*** Begin section ***

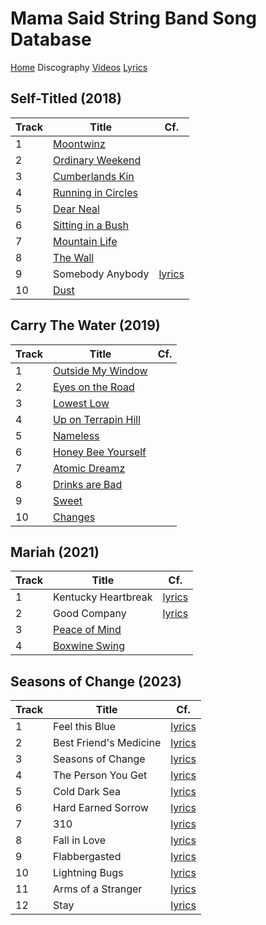 # Mama Said String Band Song Database

[Home](../README.md) Discography [Videos](../videos/README.md) [Lyrics](../lyrics/README.md)

## Self-Titled (2018)

| Track | Title | Cf. |
| --- | --- | --- |
| 1<a name="moontwinz"></a> | [Moontwinz](../lyrics/Moontwinz.md) | |
| 2<a name="ordinaryweekend"></a> | [Ordinary Weekend](../lyrics/OrdinaryWeekend.md) |  |
| 3<a name="cumberlandskin"></a> | [Cumberlands Kin](../lyrics/CumberlandsKin.md) ||
| 4<a name="runningincircles"></a> | [Running in Circles](../lyrics/RunningInCircles.md) |  |
| 5<a name="dearneal"></a> | [Dear Neal](../lyrics/DearNeal.md) |  |
| 6<a name="sittinginabush"></a> | [Sitting in a Bush](../lyrics/SittingInABush.md) |  |
| 7<a name="mountainlife"></a> | [Mountain Life](../lyrics/MountainLife.md) |  |
| 8<a name="thewall"></a> | [The Wall](../lyrics/TheWall.md) |  |
| 9<a name="somebodyanybody"></a> | Somebody Anybody | [lyrics](../lyrics/SomebodyAnybody.md)  |
| 10<a name="dust"></a> | [Dust](../lyrics/Dust.md) |  |

## Carry The Water (2019)

| Track | Title | Cf. |
| --- | --- | --- |
| 1<a name="outsidemywindow"></a> | [Outside My Window](../lyrics/OutsideMyWindow.md) | |
| 2<a name="eyesontheroad"></a> | [Eyes on the Road](../lyrics/EyesOnTheRoad.md) | |
| 3<a name="lowestlow"></a> | [Lowest Low](../lyrics/LowestLow.md) |  |
| 4<a name="uponterrapinhill"></a> | [Up on Terrapin Hill](../lyrics/UpOnTerrapinHill.md) |  |
| 5<a name="nameless"></a> | [Nameless](../lyrics/Nameless.md) |  |
| 6<a name="honeybeeyourself"></a> | [Honey Bee Yourself](../lyrics/HoneyBeeYourself.md) | |
| 7<a name="atomicdreamz"></a> | [Atomic Dreamz](../lyrics/AtomicDreamz.md) |  |
| 8<a name="drinksarebad"></a> | [Drinks are Bad](../lyrics/DrinksAreBad.md) | |
| 9<a name="sweet"></a> | [Sweet](../lyrics/Sweet.md) |  |
| 10<a name="changes"></a> | [Changes](../lyrics/Changes.md) | |

## Mariah (2021)

| Track | Title | Cf. |
| --- | --- | --- |
| 1<a name="kentuckyheartbreak"></a> | Kentucky Heartbreak | [lyrics](../lyrics/KentuckyHeartbreak.md)  |
| 2<a name="goodcompany"></a> | Good Company | [lyrics](../lyrics/GoodCompany.md) |
| 3<a name="peaceofmind"></a> | [Peace of Mind](../lyrics/PeaceOfMind.md) | |
| 4<a name="boxwineswing"></a> | [Boxwine Swing](../lyrics/BoxwineSwing.md) |  |

## Seasons of Change (2023)

| Track | Title | Cf. |
| --- | --- | --- |
| 1<a name="feelthisblue"></a> | Feel this Blue | [lyrics](../lyrics/FeelThisBlue.md) |
| 2<a name="bestfriendsmedicine"></a> | Best Friend's Medicine | [lyrics](../lyrics/BestFriendsMedicine.md) |
| 3<a name="seasonsofchange"></a> | Seasons of Change | [lyrics](../lyrics/SeasonsOfChange.md) |
| 4<a name="thepersonyouget"></a> | The Person You Get | [lyrics](../lyrics/ThePersonYouGet.md) |
| 5<a name="colddarksea"></a> | Cold Dark Sea | [lyrics](../lyrics/ColdDarkSea.md)<br> |
| 6<a name="hardearnedsorrow"></a> | Hard Earned Sorrow | [lyrics](../lyrics/HardEarnedSorrow.md) |
| 7<a name="310"></a> | 310 | [lyrics](../lyrics/310.md) |
| 8<a name="fallinlove"></a> | Fall in Love | [lyrics](../lyrics/FallInLove.md) |
| 9<a name="flabbergasted"></a> | Flabbergasted | [lyrics](../lyrics/Flabbergasted.md) |
| 10<a name="lightningbugs"></a> | Lightning Bugs | [lyrics](../lyrics/LightningBugs.md) |
| 11<a name="armsofastranger"></a> | Arms of a Stranger | [lyrics](../lyrics/ArmsOfAStranger.md) |
| 12<a name="stay"></a> | Stay | [lyrics](../lyrics/Stay.md) |
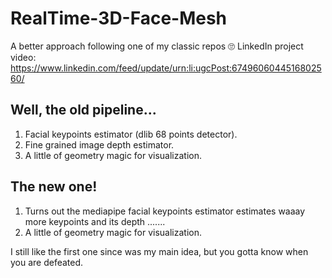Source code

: # RealTime-3D-Face-Mesh
A better approach following one of my classic repos 🙄
LinkedIn project video: https://www.linkedin.com/feed/update/urn:li:ugcPost:6749606044516802560/

## Well, the old pipeline...
1. Facial keypoints estimator (dlib 68 points detector).
2. Fine grained image depth estimator.
3. A little of geometry magic for visualization.

## The new one!
1. Turns out the mediapipe facial keypoints estimator estimates waaay more keypoints and its depth .......
2. A little of geometry magic for visualization.


I still like the first one since was my main idea, but you gotta know when you are defeated.

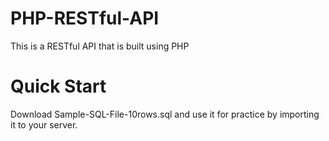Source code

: # PHP-RESTful-API
This is a RESTful API that is built using PHP
# Quick Start
Download Sample-SQL-File-10rows.sql and use it for practice by importing it to your server.
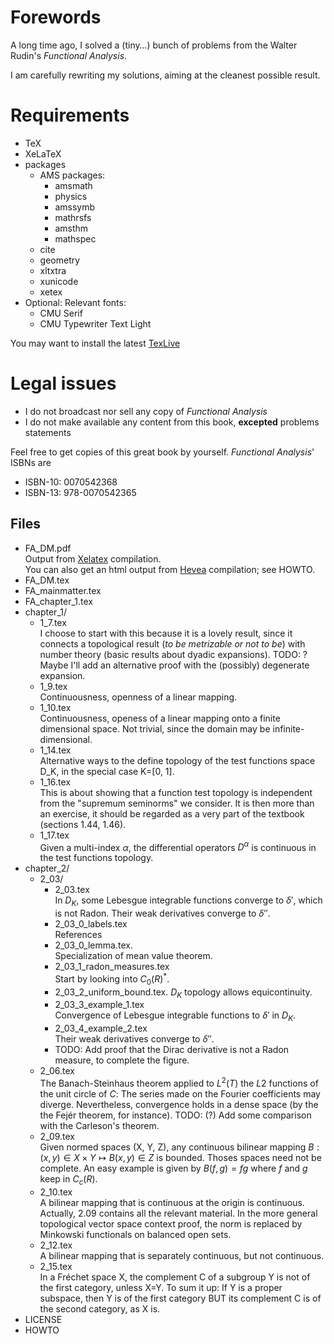 # Forewords
A long time ago, I solved a (tiny…) bunch of problems from the Walter Rudin's 
*Functional Analysis*.

I am carefully rewriting my solutions, aiming at the cleanest possible result.

# Requirements
- TeX
- XeLaTeX 
- packages 
  - AMS packages: 
    - amsmath
    - physics 
    - amssymb 
    - mathrsfs 
    - amsthm 
    - mathspec
  - cite
  - geometry
  - xltxtra
  - xunicode
  - xetex
- Optional: Relevant fonts:
    - CMU Serif
    - CMU Typewriter Text Light

You may want to install the latest 
[TexLive](https://www.tug.org)
# Legal issues 
- I do not broadcast nor sell any copy of *Functional Analysis*
- I do not make available any content from this book, 
    **excepted** problems statements 

Feel free to get copies of this great book by yourself. 
*Functional Analysis*' ISBNs are

- ISBN-10: 0070542368
- ISBN-13: 978-0070542365


## Files
- FA_DM.pdf  
  Output from [Xelatex](https://www.tug.org) compilation.  
  You can also get an html output from 
  [Hevea](http://hevea.inria.fr) compilation; see HOWTO.
- FA_DM.tex
- FA_mainmatter.tex
- FA_chapter_1.tex
- chapter_1/ 
  - 1_7.tex  
    I choose to start with this because it is a lovely result, since it connects 
    a topological result (*to be metrizable or not to be*) with number theory
    (basic results about dyadic expansions).
    TODO: ? Maybe I'll add an alternative proof with the (possibly) degenerate 
    expansion.
  - 1_9.tex  
    Continuousness, openness of a linear mapping.
  - 1_10.tex  
    Continuousness, openess of a linear mapping onto a finite dimensional space.
    Not trivial, since the domain may be infinite-dimensional. 
  - 1_14.tex  
    Alternative ways to the define topology of the test functions space D_K, 
    in the special case K=[0, 1].
  - 1_16.tex   
    This is about showing that a function test topology is independent 
    from the "supremum seminorms" we consider. It is then more than an exercise, 
    it should be regarded as a very part of the textbook (sections 1.44, 1.46).
  - 1_17.tex  
    Given a multi-index $\alpha$, the differential operators $D^\alpha$ is 
    continuous in the test functions topology. 
- chapter_2/ 
  - 2_03/  
      - 2_03.tex  
      In $D_K$, some Lebesgue integrable functions converge to $\delta'$, 
      which is not Radon. Their weak derivatives converge to $\delta''$.
      - 2_03_0_labels.tex  
      References
      - 2_03_0_lemma.tex.  
      Specialization of mean value theorem.
      - 2_03_1_radon_measures.tex  
      Start by looking into $C_0(R)^\ast$.
      - 2_03_2_uniform_bound.tex. 
      $D_K$ topology allows equicontinuity. 
      - 2_03_3_example_1.tex  
      Convergence of Lebesgue integrable functions to $\delta'$ in $D_K$.
      - 2_03_4_example_2.tex  
      Their weak derivatives converge to $\delta''$.  
      - TODO: Add proof that the Dirac derivative is not a Radon measure, 
      to complete the figure.
  - 2_06.tex  
    The Banach-Steinhaus theorem applied to $L^2(T)$ the $L2$ functions of the 
    unit circle of $C$: 
    The series made on the Fourier coefficients may diverge.
    Nevertheless, convergence holds in a dense space 
    (by the the Fejér theorem, for instance). 
    TODO: (?) Add some comparison with the Carleson's theorem. 
  - 2_09.tex  
    Given normed spaces (X, Y, Z), any continuous bilinear mapping 
    $B: (x, y) \in X\times Y \mapsto B(x, y) \in Z$ is bounded. 
    Thoses spaces need not be complete. An easy example is given by 
    $B(f, g)= fg$ where $f$ and $g$ keep in $C_c(R)$. 
  - 2_10.tex  
    A bilinear mapping that is continuous at the origin is continuous. 
    Actually, 2.09 contains all the relevant material. 
    In the more general topological vector space context proof, 
    the norm is replaced by Minkowski functionals on balanced open sets.
  - 2_12.tex  
    A bilinear mapping that is separately continuous, but not continuous.
  - 2_15.tex  
    In a Fréchet space X, the complement C of a subgroup Y is not of the first category, unless X=Y.
    To sum it up: If Y is a proper subspace, 
    then Y is of the first category BUT its complement C 
    is of the second category, as X is. 
- LICENSE
- HOWTO
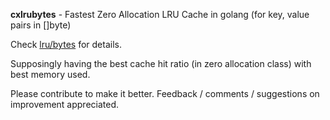 **cxlrubytes** - Fastest Zero Allocation LRU Cache in golang (for key, value pairs in []byte)

Check [lru/bytes](https://github.com/cloudxaas/gocache/tree/main/lru/bytes) for details.

Supposingly having the best cache hit ratio (in zero allocation class) with best memory used.

Please contribute to make it better.
Feedback / comments / suggestions on improvement appreciated.
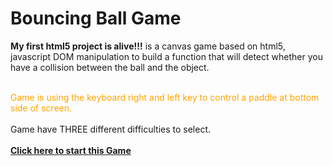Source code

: # Bouncing Ball Game
<b>My first html5 project is alive!!!</b> is a canvas game based on html5, javascript DOM manipulation to build a function that will detect whether you have a collision between the ball and the object.

<br><span style="color:orange;">Game is using the keyboard right and left key to control a paddle at bottom side of screen.</br></span>
<br style="color:rgb(123,56,104)">Game have THREE different difficulties to select.<br>
<br><b><a href="https://i-le.github.io/project1/" target="_blank">Click here to start this Game</a></br></b> 


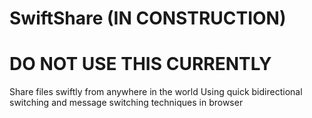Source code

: # SwiftShare (IN CONSTRUCTION)

# DO NOT USE THIS CURRENTLY

Share files swiftly from anywhere in the world Using quick bidirectional switching and message switching techniques in browser
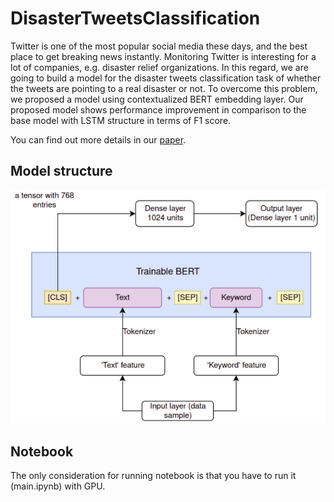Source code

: # DisasterTweetsClassification

Twitter is one of the most popular social media these days, and the best place to get breaking news instantly. Monitoring Twitter is interesting for a lot of companies, e.g. disaster relief organizations. In this regard, we are going to build a model for the disaster tweets classification task of whether the tweets are pointing to a real disaster or not. To overcome this problem, we proposed a model using contextualized BERT embedding layer. Our proposed model shows performance improvement in comparison to the base model with LSTM structure in terms of F1 score.

You can find out more details in our [paper](https://git.cs.usask.ca/sia942/disastertweetsclassification/-/blob/main/latex/CMPT898-Final/Sina_CMPT898_Final.pdf).

## Model structure

![](latex/CMPT898-Final/model.png)

## Notebook

The only consideration for running notebook is that you have to run it (main.ipynb) with GPU.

*** End section ***

_Your assignment_:
In the records above, find the line with "- I do not broadcast"; write out exactly that line and each one after it, stopping after the line with "- FA_DM.tex".

_Task solution_:
- I do not broadcast nor sell any copy of *Functional Analysis*
- I do not make available any content from this book, 
    **excepted** problems statements 

Feel free to get copies of this great book by yourself. 
*Functional Analysis*' ISBNs are

- ISBN-10: 0070542368
- ISBN-13: 978-0070542365


## Files
- FA_DM.pdf  
  Output from [Xelatex](https://www.tug.org) compilation.  
  You can also get an html output from 
  [Hevea](http://hevea.inria.fr) compilation; see HOWTO.
- FA_DM.tex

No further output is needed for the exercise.